In these courts martial, the accused challenged the independence of Canadian military judges, based upon both statutory provisions, as well as specific actions by the executive. Military judges are officers in the Canadian Forces. In effect, as was mentioned by my fellow Canadian Lawyer, Michel Drapeau, this makes them members of both the executive branch of government, as well as the judicial branch. And this status potentially affects their independence.
As officers in the Canadian Forces, they are subject to the Code of Service Discipline, established under Part III of the National Defence Act (NDA). As we witnessed in the prosecution of the Chief Military Judge, Colonel Mario Dutil, this can make military judges vulnerable to interference by the executive. This has been compounded by an order from the CDS, purporting to give disciplinary authority over military judges to the Deputy Vice Chief of the Defence Staff.
That order was the subject of judgments in, among other cases, R v Pett, 2020 CM 4002, and R v D'Amico, 2020 CM 2002. In both those cases, military judges Commander Pelletier and Commander Sukstorf, respectively, concluded that the order could have no force or effect because it infringed the independence of the military judiciary, contrary to section 11(d) of the Canadian Charter of Rights and Freedoms (Charter). Both military judges also concluded that the role of the Military Judges Inquiry Committee (MJIC) was, in effect, an alternative to the Code of Service Discipline.
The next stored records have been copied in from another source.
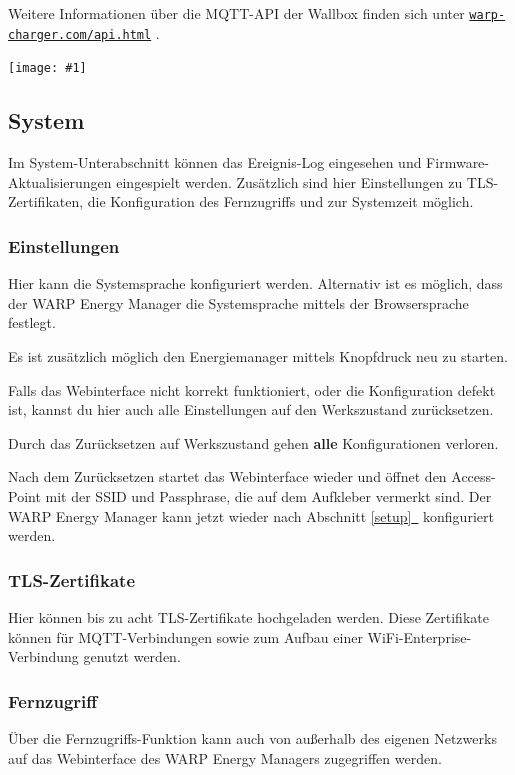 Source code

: \documentclass[a4paper,10pt]{article}
\newcommand{\hint}[1]{\begin{tcolorbox}[colback=boxgray,colframe=black,coltext=
white,title=Hinweis,left*=2mm,right*=2mm,boxsep=1mm,bottom=1mm,top=1mm]#1\end{tcolorbox}}
\newcommand{\gfx}[1]{\texttt{[image: \#1]}}
\newcommand*{\fullref}[1]{Abschnitt \hyperref[{#1}]{\ref*{#1}~\nameref*{#1}}}
\newcommand\rurl[2]{%
  \href{#1}{\nolinkurl{#2}}%
}
\begin{document}
\begin{multicols*}{2}
    Weitere Informationen über die MQTT-API der Wallbox finden sich unter
	\rurl{https://warp-charger.com/api.html}{warp-charger.com/api.html}.

	\gfx{./img/resized/web_mqtt}

	\subsection{System}
    Im System-Unterabschnitt können das Ereignis-Log eingesehen und Firmware-Aktualisierungen eingespielt werden. Zusätzlich sind hier Einstellungen zu TLS-Zertifikaten, die Konfiguration des Fernzugriffs und zur Systemzeit möglich.
    
    \subsubsection{Einstellungen}
    \label{einstellungen}
    
    Hier kann die Systemsprache konfiguriert werden. Alternativ ist es möglich, dass der WARP Energy Manager
    die Systemsprache mittels der Browsersprache festlegt.
    
    Es ist zusätzlich möglich den Energiemanager mittels Knopfdruck neu zu starten.
    
	Falls das Webinterface nicht korrekt funktioniert, oder die Konfiguration defekt ist,
	kannst du hier auch alle Einstellungen auf den Werkszustand zurücksetzen.
	\hint{Durch das Zurücksetzen auf Werkszustand gehen \mbox{\textbf{alle}} Konfigurationen verloren.}
	Nach dem Zurücksetzen startet das Webinterface wieder und öffnet
	den Access-Point mit der SSID und Passphrase, die auf dem Aufkleber vermerkt
	sind. Der WARP Energy Manager kann jetzt wieder nach \fullref{setup} konfiguriert werden.
    
    
    \subsubsection{TLS-Zertifikate}
    Hier können bis zu acht TLS-Zertifikate hochgeladen werden. Diese Zertifikate können
    für MQTT-Verbindungen sowie zum Aufbau einer WiFi-Enterprise-Verbindung genutzt werden.
    
    \subsubsection{Fernzugriff}

    Über die Fernzugriffs-Funktion kann auch von außerhalb des eigenen Netzwerks auf das Webinterface des WARP Energy Managers zugegriffen werden.


\end{multicols*}
\end{document}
However, courts martial in Canada are statutory courts, not 'Section 96 Courts' (established pursuant to section 96 of the Constitution Act, 1867) with inherent jurisdiction. Military judges cannot strike down legislation or declare, generally, executive action of no force or effect. They can only make rulings on the matters before them and the judgment is limited to that matter alone. As a consequence, once the first couple of judgments found that the CDS order was unconstitutional as an infringement on judicial independence and impartiality, it invited similar applications in every subsequent court martial.
Therefore, in R v Bourque, 2020 CM 2008, military judge Commander Sukstorf issued an ultimatum. The CDS had until the following week to rescind the impugned order that had been determined to be unconstitutional by at least two of the four military judges.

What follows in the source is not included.